Member of Parliament, Lok Sabha
- In office 1984-1989
- Preceded by: Tridib Chaudhuri
- Succeeded by: Nani Bhattacharya
- Constituency: Baharampur

Minister for Small Scale and Cottage Industry
- In office 1972-1977
- Constituency: Kandi

Personal details
- Born: 11 July 1940 Calcutta, Bengal Presidency, British India
- Died: 4 March 2010 (aged 69) Kolkata, West Bengal, India
- Party: Indian National Congress (1964-2006) Trinamool Congress (2006-2010)
- Spouse: Archana Sinha
- Children: Anindita Sinha, Aninda Sinha

= Atish Chandra Sinha =

Indian politician (1940–2010)

Atish Chandra Sinha (11 July 1940 – 4 March 2010) was a minister and Leader of the Opposition in the Indian state of West Bengal. Physicist Bikash Sinha is his cousin.

==Early life==
The son of Bimal Chandra Sinha, scion of the Kandi Raj family and a minister in the Bidhan Chandra Roy cabinet, Atish Chandra Sinha was born in the Kandi Raj family on 11 July 1940. A brilliant scholar of Presidency College, Kolkata, he specialized in Geophysics from the Imperial College in London.

==In politics==
He joined politics in the 1960s. He was elected to the state assembly as a Congress candidate from Kandi in 1971, 1972, 1977, 1982, 1991, 1996 and 2001. He was elected to the Indian Parliament from Baharampur (Lok Sabha constituency) in 1984.

He was minister of small scale and cottage industries from 1972 to 1977. He was Leader of the Opposition in the West Bengal Legislative Assembly from 1996 to 2001 and was leader of the Congress legislative party in the West Bengal assembly from 2001 to 2006. As a result of differences with Adhir Ranjan Chowdhury within the Congress Party, he joined Trinamool Congress in 2006.

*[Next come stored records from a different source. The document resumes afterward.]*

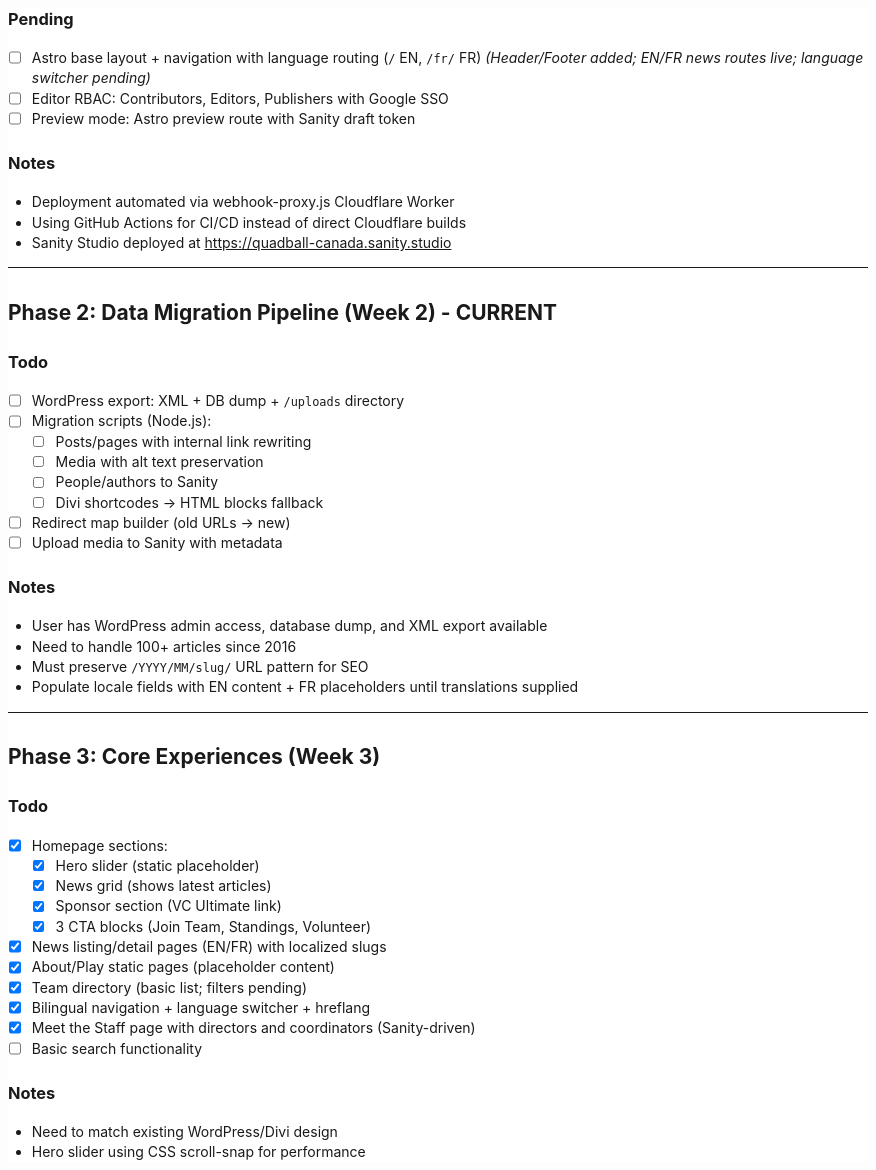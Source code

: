 ### Pending
- [ ] Astro base layout + navigation with language routing (`/` EN, `/fr/` FR) *(Header/Footer added; EN/FR news routes live; language switcher pending)*
- [ ] Editor RBAC: Contributors, Editors, Publishers with Google SSO
- [ ] Preview mode: Astro preview route with Sanity draft token

### Notes
- Deployment automated via webhook-proxy.js Cloudflare Worker
- Using GitHub Actions for CI/CD instead of direct Cloudflare builds
- Sanity Studio deployed at https://quadball-canada.sanity.studio

---

## Phase 2: Data Migration Pipeline (Week 2) - CURRENT

### Todo
- [ ] WordPress export: XML + DB dump + `/uploads` directory
- [ ] Migration scripts (Node.js):
  - [ ] Posts/pages with internal link rewriting
  - [ ] Media with alt text preservation
  - [ ] People/authors to Sanity
  - [ ] Divi shortcodes → HTML blocks fallback
- [ ] Redirect map builder (old URLs → new)
- [ ] Upload media to Sanity with metadata

### Notes
- User has WordPress admin access, database dump, and XML export available
- Need to handle 100+ articles since 2016
- Must preserve `/YYYY/MM/slug/` URL pattern for SEO
- Populate locale fields with EN content + FR placeholders until translations supplied

---

## Phase 3: Core Experiences (Week 3)

### Todo
- [x] Homepage sections:
  - [x] Hero slider (static placeholder)
  - [x] News grid (shows latest articles)
  - [x] Sponsor section (VC Ultimate link)
  - [x] 3 CTA blocks (Join Team, Standings, Volunteer)
- [x] News listing/detail pages (EN/FR) with localized slugs
- [x] About/Play static pages (placeholder content)
- [x] Team directory (basic list; filters pending)
- [x] Bilingual navigation + language switcher + hreflang
- [x] Meet the Staff page with directors and coordinators (Sanity-driven)
- [ ] Basic search functionality

### Notes
- Need to match existing WordPress/Divi design
- Hero slider using CSS scroll-snap for performance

From 2002 onwards, he was ill off and on but did not give up active politics. He was involved in many social activities. He established the Bimal Chandra College of Law in Kandi in the memory of his father, Bimal Sinha. He died at his Kolkata residence on 4 March 2010.

==Other activities==
He was an active member of Calcutta South Club, whose obituary says of him "A member of the Royal family of Kandi in West Bengal, he was a very active politician of the Congress party. He was a cabinet minister in the Government of West Bengal when Shri Siddhart Shankar Ray was the Chief Minister, Member of Parliament and leader of opposition in the State Assembly of West Bengal. ...He has been an Executive Committee Member and Vice President of the club for several years. He had been on the Davis Cup Working Committees of the club."